Mannington also announced the rebrand of Apex. The goal was to set itself apart from the competition by adding new concepts, shapes and technologies that help with the realism as well as the installation.
Jim Tuley, vice president of Mannington’s residential resilient business, took the wraps off Realta, a value-focused line designed for the consumer on a budget who still wants high style. “It fits her style, but she doesn’t have to sacrifice the details,” he explained. “We’re also offering this collection with our Simple Stairs, which is proprietary to us. We make the tread out of actual product so it coordinates with the floor. LVT is so easy to cut, so you can do so many different things with it.”
Mannington is also planning to unveil a new SPC line that incorporates a digitally imprinted image on the surface of the board as opposed to a traditional film.
With the new Park City wood line, Mannington wanted to address consumer demand for incremental shifts in color.

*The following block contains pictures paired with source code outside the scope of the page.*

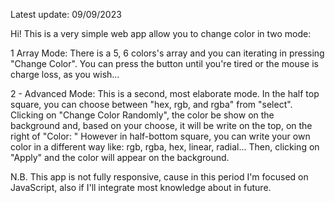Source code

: Latest update: 09/09/2023

Hi! This is a very simple web app allow you to change color in two mode:

1 Array Mode: There is a 5, 6 colors's array and you can iterating in pressing "Change Color". You can press the button until you're tired or the mouse is charge loss, as you wish...

2 - Advanced Mode: This is a second, most elaborate mode. In the half top square, you can choose between "hex, rgb, and rgba" from "select". Clicking on "Change Color Randomly", the color be show on the background and, based on your choose, it will be write on the top, on the right of "Color: "
However in half-bottom square, you can write your own color in a different way like: rgb, rgba, hex, linear, radial... Then, clicking on "Apply" and the color will appear on the background.


N.B. This app is not fully responsive, cause in this period I'm focused on JavaScript, also if I'll integrate most knowledge about in future.

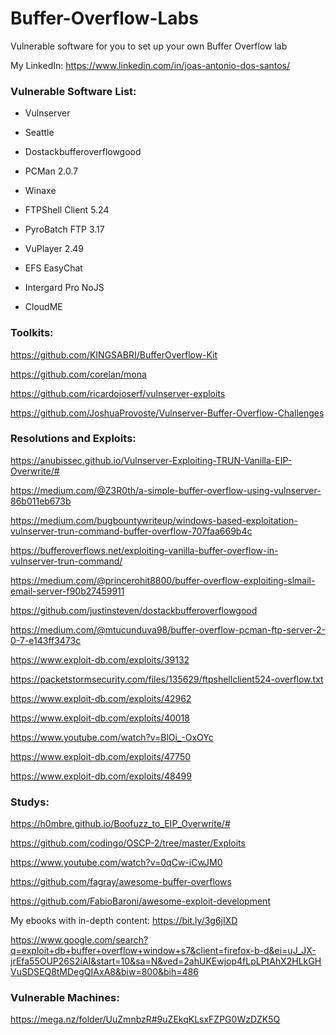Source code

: # Buffer-Overflow-Labs

Vulnerable software for you to set up your own Buffer Overflow lab

My LinkedIn: https://www.linkedin.com/in/joas-antonio-dos-santos/

### Vulnerable Software List:
- Vulnserver

- Seattle

- Dostackbufferoverflowgood

- PCMan 2.0.7

- Winaxe

- FTPShell Client 5.24

- PyroBatch FTP 3.17

- VuPlayer 2.49

- EFS EasyChat

- Intergard Pro NoJS

- CloudME

### Toolkits:

https://github.com/KINGSABRI/BufferOverflow-Kit

https://github.com/corelan/mona

https://github.com/ricardojoserf/vulnserver-exploits

https://github.com/JoshuaProvoste/Vulnserver-Buffer-Overflow-Challenges


### Resolutions and Exploits:

https://anubissec.github.io/Vulnserver-Exploiting-TRUN-Vanilla-EIP-Overwrite/#

https://medium.com/@Z3R0th/a-simple-buffer-overflow-using-vulnserver-86b011eb673b

https://medium.com/bugbountywriteup/windows-based-exploitation-vulnserver-trun-command-buffer-overflow-707faa669b4c

https://bufferoverflows.net/exploiting-vanilla-buffer-overflow-in-vulnserver-trun-command/

https://medium.com/@princerohit8800/buffer-overflow-exploiting-slmail-email-server-f90b27459911

https://github.com/justinsteven/dostackbufferoverflowgood

https://medium.com/@mtucunduva98/buffer-overflow-pcman-ftp-server-2-0-7-e143ff3473c

https://www.exploit-db.com/exploits/39132

https://packetstormsecurity.com/files/135629/ftpshellclient524-overflow.txt

https://www.exploit-db.com/exploits/42962

https://www.exploit-db.com/exploits/40018

https://www.youtube.com/watch?v=BlOi_-OxOYc

https://www.exploit-db.com/exploits/47750

https://www.exploit-db.com/exploits/48499

### Studys:

https://h0mbre.github.io/Boofuzz_to_EIP_Overwrite/#

https://github.com/codingo/OSCP-2/tree/master/Exploits

https://www.youtube.com/watch?v=0qCw-iCwJM0

https://github.com/fagray/awesome-buffer-overflows

https://github.com/FabioBaroni/awesome-exploit-development

My ebooks with in-depth content: https://bit.ly/3g6jIXD

https://www.google.com/search?q=exploit+db+buffer+overflow+window+s7&client=firefox-b-d&ei=uJ_JX-jrEfa55OUP26S2iAI&start=10&sa=N&ved=2ahUKEwjop4fLpLPtAhX2HLkGHVuSDSEQ8tMDegQIAxA8&biw=800&bih=486

### Vulnerable Machines:

https://mega.nz/folder/UuZmnbzR#9uZEkqKLsxFZPG0WzDZK5Q
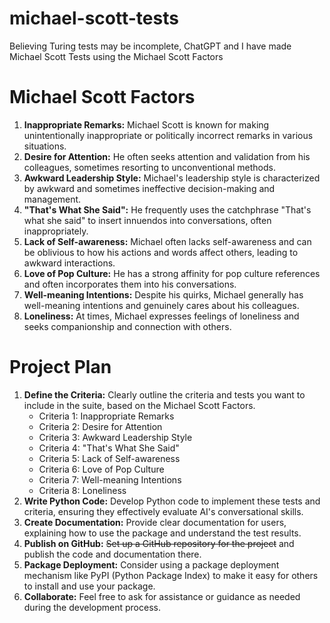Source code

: # michael-scott-tests
Believing Turing tests may be incomplete, ChatGPT and I have made Michael Scott Tests using the Michael Scott Factors

# Michael Scott Factors

1. **Inappropriate Remarks:** Michael Scott is known for making unintentionally inappropriate or politically incorrect remarks in various situations.
2. **Desire for Attention:** He often seeks attention and validation from his colleagues, sometimes resorting to unconventional methods.
3. **Awkward Leadership Style:** Michael's leadership style is characterized by awkward and sometimes ineffective decision-making and management.
4. **"That's What She Said":** He frequently uses the catchphrase "That's what she said" to insert innuendos into conversations, often inappropriately.
5. **Lack of Self-awareness:** Michael often lacks self-awareness and can be oblivious to how his actions and words affect others, leading to awkward interactions.
6. **Love of Pop Culture:** He has a strong affinity for pop culture references and often incorporates them into his conversations.
7. **Well-meaning Intentions:** Despite his quirks, Michael generally has well-meaning intentions and genuinely cares about his colleagues.
8. **Loneliness:** At times, Michael expresses feelings of loneliness and seeks companionship and connection with others.

# Project Plan

1. **Define the Criteria:** Clearly outline the criteria and tests you want to include in the suite, based on the Michael Scott Factors.
    - Criteria 1: Inappropriate Remarks
    - Criteria 2: Desire for Attention
    - Criteria 3: Awkward Leadership Style
    - Criteria 4: "That's What She Said"
    - Criteria 5: Lack of Self-awareness
    - Criteria 6: Love of Pop Culture
    - Criteria 7: Well-meaning Intentions
    - Criteria 8: Loneliness
3. **Write Python Code:** Develop Python code to implement these tests and criteria, ensuring they effectively evaluate AI's conversational skills.
4. **Create Documentation:** Provide clear documentation for users, explaining how to use the package and understand the test results.
5. **Publish on GitHub:** ~~Set up a GitHub repository for the project~~ and publish the code and documentation there.
6. **Package Deployment:** Consider using a package deployment mechanism like PyPI (Python Package Index) to make it easy for others to install and use your package.
7. **Collaborate:** Feel free to ask for assistance or guidance as needed during the development process.
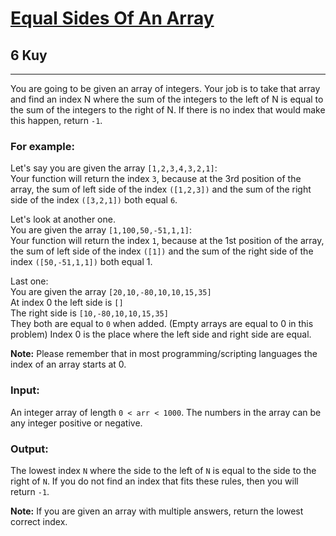 <h1><a href="https://www.codewars.com/kata/5679aa472b8f57fb8c000047">Equal Sides Of An Array</a></h1>
<h2>6 Kuy</h2>
<hr>
<p>You are going to be given an array of integers. Your job is to take that array and find an index N 
where the sum of the integers to the left of N is equal to the sum of the integers to the right of N. 
If there is no index that would make this happen, return <code>-1</code>.</p>
<h3>For example:</h3>
<p>Let's say you are given the array <code>[1,2,3,4,3,2,1]</code>:<br>
Your function will return the index <code>3</code>, because at the 3rd position of the array, 
the sum of left side of the index <code>([1,2,3])</code> and the sum of the right side of the index <code>([3,2,1])</code> 
both equal <code>6</code>.</p>
<p>Let's look at another one.<br>
You are given the array <code>[1,100,50,-51,1,1]</code>:<br>
Your function will return the index <code>1</code>, because at the 1st position of the array, 
the sum of left side of the index <code>([1])</code> and the sum of the right side of the index <code>([50,-51,1,1])</code> 
both equal 1.</p>
<p>Last one:<br>
You are given the array <code>[20,10,-80,10,10,15,35]</code><br>
At index 0 the left side is <code>[]</code><br>
The right side is <code>[10,-80,10,10,15,35]</code><br>
They both are equal to <code>0</code> when added. (Empty arrays are equal to 0 in this problem)
Index 0 is the place where the left side and right side are equal.</p>
<p><strong>Note:</strong> Please remember that in most programming/scripting languages the index of an array starts at 0.</p>
<h3>Input:</h3>
<p>An integer array of length <code>0 < arr < 1000</code>. The numbers in the array can be any integer positive or negative.</p>
<h3>Output:</h3>
<p>The lowest index <code>N</code> where the side to the left of <code>N</code> is equal to the side to the right of <code>N</code>. 
If you do not find an index that fits these rules, then you will return <code>-1</code>.</p>
<p><strong>Note:</strong> If you are given an array with multiple answers, return the lowest correct index.</p>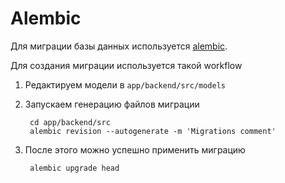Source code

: # Alembic

Для миграции базы данных используется [alembic](https://alembic.sqlalchemy.org).

Для создания миграции используется такой workflow

1. Редактируем модели в `app/backend/src/models`
2. Запускаем генерацию файлов миграции 

        cd app/backend/src
        alembic revision --autogenerate -m 'Migrations comment'

3. После этого можно успешно применить миграцию
    
        alembic upgrade head
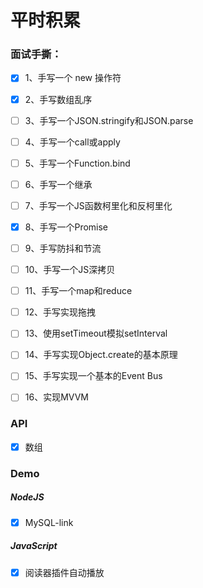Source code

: # 平时积累

### 面试手撕：

- [x] 1、手写一个 new 操作符
- [x] 2、手写数组乱序 
- [ ] 3、手写一个JSON.stringify和JSON.parse
- [ ] 4、手写一个call或apply
- [ ] 5、手写一个Function.bind
- [ ] 6、手写一个继承
- [ ] 7、手写一个JS函数柯里化和反柯里化
- [x] 8、手写一个Promise
- [ ] 9、手写防抖和节流
- [ ] 10、手写一个JS深拷贝
- [ ] 11、手写一个map和reduce
- [ ] 12、手写实现拖拽
- [ ] 13、使用setTimeout模拟setInterval
- [ ] 14、手写实现Object.create的基本原理
- [ ] 15、手写实现一个基本的Event Bus

- [ ] 16、实现MVVM



### API

- [x] 数组



### Demo

##### NodeJS

- [x] MySQL-link

##### JavaScript

- [x] 阅读器插件自动播放
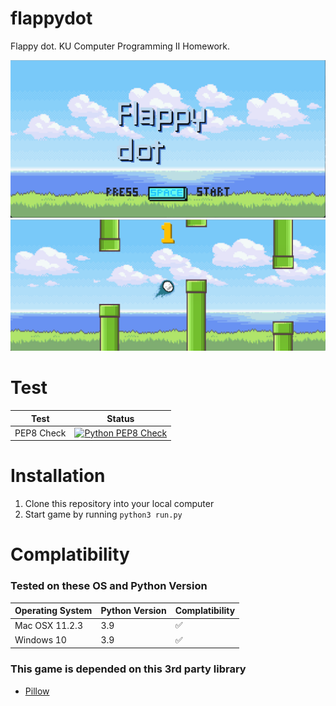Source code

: # flappydot
Flappy dot. KU Computer Programming II Homework.

![TitleImage](https://github.com/sirateek/flappydot/raw/main/images/example/title.png)
![In-Game Image](https://github.com/sirateek/flappydot/raw/main/images/example/in-game.png)

# Test
| Test       | Status                                                                                                                                                               |
|------------|----------------------------------------------------------------------------------------------------------------------------------------------------------------------|
| PEP8 Check | [![Python PEP8 Check](https://github.com/sirateek/flappydot/actions/workflows/pep8.yml/badge.svg)](https://github.com/sirateek/flappydot/actions/workflows/pep8.yml) |

# Installation
1. Clone this repository into your local computer
2. Start game by running `python3 run.py`

# Complatibility
### Tested on these OS and Python Version
| Operating System | Python Version | Complatibility |
|------------------|----------------|----------------|
| Mac OSX 11.2.3   | 3.9            | ✅              |
| Windows 10       | 3.9            | ✅              |

### This game is depended on this 3rd party library
- [Pillow](https://github.com/python-pillow/Pillow)
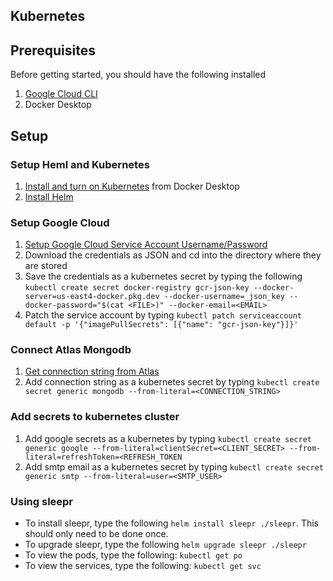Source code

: ## Kubernetes

## Prerequisites

Before getting started, you should have the following installed

1. [Google Cloud CLI](https://cloud.google.com/sdk/docs/install-sdk)
2. Docker Desktop

## Setup

### Setup Heml and Kubernetes

1. [Install and turn on Kubernetes](https://docs.docker.com/desktop/kubernetes/#install-and-turn-on-kubernetes) from Docker Desktop
2. [Install Helm](https://helm.sh/docs/intro/install/#helm)

### Setup Google Cloud

1. [Setup Google Cloud Service Account Username/Password](https://developers.google.com/workspace/guides/create-credentials#service-account)
2. Download the credentials as JSON and cd into the directory where they are stored
3. Save the credentials as a kubernetes secret by typing the following `kubectl create secret docker-registry gcr-json-key --docker-server=us-east4-docker.pkg.dev --docker-username=_json_key --docker-password="$(cat <FILE>)" --docker-email=<EMAIL>`
4. Patch the service account by typing `kubectl patch serviceaccount default -p '{"imagePullSecrets": [{"name": "gcr-json-key"}]}'`

### Connect Atlas Mongodb

1. [Get connection string from Atlas](https://www.mongodb.com/docs/guides/atlas/connection-string/)
2. Add connection string as a kubernetes secret by typing `kubectl create secret generic mongodb --from-literal=<CONNECTION_STRING>`

### Add secrets to kubernetes cluster

1. Add google secrets as a kubernetes by typing `kubectl create secret generic google --from-literal=clientSecret=<CLIENT_SECRET> --from-literal=refreshToken=<REFRESH_TOKEN`
2. Add smtp email as a kubernetes secret by typing `kubectl create secret generic smtp --from-literal=user=<SMTP_USER>`

### Using sleepr

- To install sleepr, type the following `helm install sleepr ./sleepr`. This should only need to be done once.
- To upgrade sleepr, type the following `helm upgrade sleepr ./sleepr`
- To view the pods, type the following: `kubectl get po`
- To view the services, type the following: `kubectl get svc`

In keeping with the Scandinavian/Nordic design trends, the company sought looks that celebrate natural wood, leather and sisal but in a lighter palette.
“We do a lot of color research around products in the market, and we noticed the lighter palettes were something we were missing from our lines,” said Cristen Del Bove, director of residential styling. “We added four colors to fill in the gaps.”
Park City, according to Dan Natkin, vice president of hardwood and laminate, was designed to service as a complement to a product the company launched last year called Prospect Park, a 1⁄2-inch thick x 7 1⁄2-inch wide sliced white oak finished in the company’s plant in High Point, N.C. Mannington also offers a corresponding herringbone pattern. “When you combine the six colors we put in this year with the four colors in Prospect Park last year, you’ve got 10 total colors in the line that the consumer can choose from,” he said.
Other additions include expansions of the Normandy Oak offering in two new colors, Brandy and Brioche. For these new looks, Mannington removed some of the saw chatter marks that are in the other SKUs to convey a more refined and elegant visual.
Lastly, Mannington launches Sanctuary, billed as “premium hardwood to the extreme.” It’s 5⁄8-inch thick x 10-inch-wide format with a 4mm sawn-faced product is available in light, elegant colors. “It really goes along with the refined glamour trend,” Del Bove said.
One brand new pattern in Restoration is based on Mannington’s Triumph line from its wood collection. This offering combines three species in one board—oak, maple and hickory.
“We digitally scanned the wood plank and shaped it so there are 20 planks embossed in register (as opposed to 10 in the old days),” Del Bove said. “Not only do you get the variety, but it gets you much closer to the natural wood look because you have the right embossing with the right type of wood; 50 square feet before you see a repeat.”
The goal, according to Del Bove, was to develop new colors for Restoration by taking all those high-end looks in wood and make them more realistic in laminate. “The Restoration collection has always been influenced by the farmhouse trend, and that trend has evolved from heavy scraped to farmhouse glam,” she said. “Digital printing capabilities have really evolved.”